A professora relembra que, na época, a mãe de um de seus alunos a procurou para relatar um fato curioso. “Ela disse que estava assistindo TV com o filho e passou um comercial que falava sobre Tarsila do Amaral. O menino insistiu para que a mãe olhasse e, quando viu uma foto da artista, logo disse: ‘Mãe, aquela é a Tarsila do Amaral! Lá na escola, a tia Érica fez um montão de desenhos dela pra gente pintar!’", conta a professora, que, na ocasião, se emocionou com as palavras de gratidão da mãe de seu aluno.
Manuela Maria da Silva dos Santos, uma das alunas de Érica em 2013, lembra até hoje da releitura que fez da obra A Negra. “O quadro é muito significante. Muitos negros já sofreram preconceitos, e os brancos não aceitam nossa cor negra. Algumas pessoas não gostam de negros. Então, eu adorei o retrato que fiz com a tia Érica. Adoro esse retrato até hoje!”, comentou a ex-aluna, hoje com 7 anos.
“A arte tem papel fundamental na educação, uma vez que dialoga com qualquer tipo de conteúdo e abrange todas as culturas em sua diversidade. Sempre será a melhor ponte para chegar a um objetivo, dentro ou fora da escola. É por meio de suas mais variadas manifestações que podemos influenciar e ser influenciados, agir e reagir no mundo. Ela nos afeta de maneira genuína, possibilitando a transformação por meio da ação e da reflexão, o que é imprescindível na construção do conhecimento. A arte deveria ter um lugar privilegiado dentro da escola. Não há idade certa para apreciá-la”, acredita Érica.

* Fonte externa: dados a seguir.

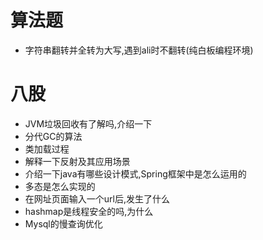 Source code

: # 算法题
+ 字符串翻转并全转为大写,遇到ali时不翻转(纯白板编程环境)
# 八股
+ JVM垃圾回收有了解吗,介绍一下
+ 分代GC的算法
+ 类加载过程
+ 解释一下反射及其应用场景
+ 介绍一下java有哪些设计模式,Spring框架中是怎么运用的
+ 多态是怎么实现的
+ 在网址页面输入一个url后,发生了什么
+ hashmap是线程安全的吗,为什么
+ Mysql的慢查询优化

Confira, a seguir, temas que podem ser desenvolvidos a partir de algumas obras de Tarsila do Amaral, segundo a professora. O material também foi publicado no blog da docente.
1) Autorretrato
Foto: tarsiladoamaral.com.br
É possível trabalhar a identidade da criança. Pode-se iniciar fazendo uma apresentação da artista, contando sua história e, depois de apresentar o autorretrato, mostrar imagens da Tarsila, explicando que ela fez sua própria pintura, que aquela imagem reflete como ela se via.
A partir de então, podem-se usar diversas técnicas para abordar conteúdos como: o “eu” (quem sou? como sou? como me veem?); aspectos físicos da criança; diferenças (mostrando que cada um tem suas características e maneiras de ser); autoestima.
2) A Família
Foto: tarsiladoamaral.com.br
Espécie de continuidade do trabalho feito com o Autorretrato. Se antes a fala foi sobre identidade, agora a proposta pode ser ajudar a criança a conhecer a própria história e a história de sua família, sentindo-se participante dela. Falar sobre a família (quem faz parte? como ela é? as diferentes famílias) e a árvore genealógica.
3) A Lua e Sol Poente
Fotos: Reproduções Romulo Fialdini (esq.) e Eduardo Castanho/Itaú Cultural (dir.)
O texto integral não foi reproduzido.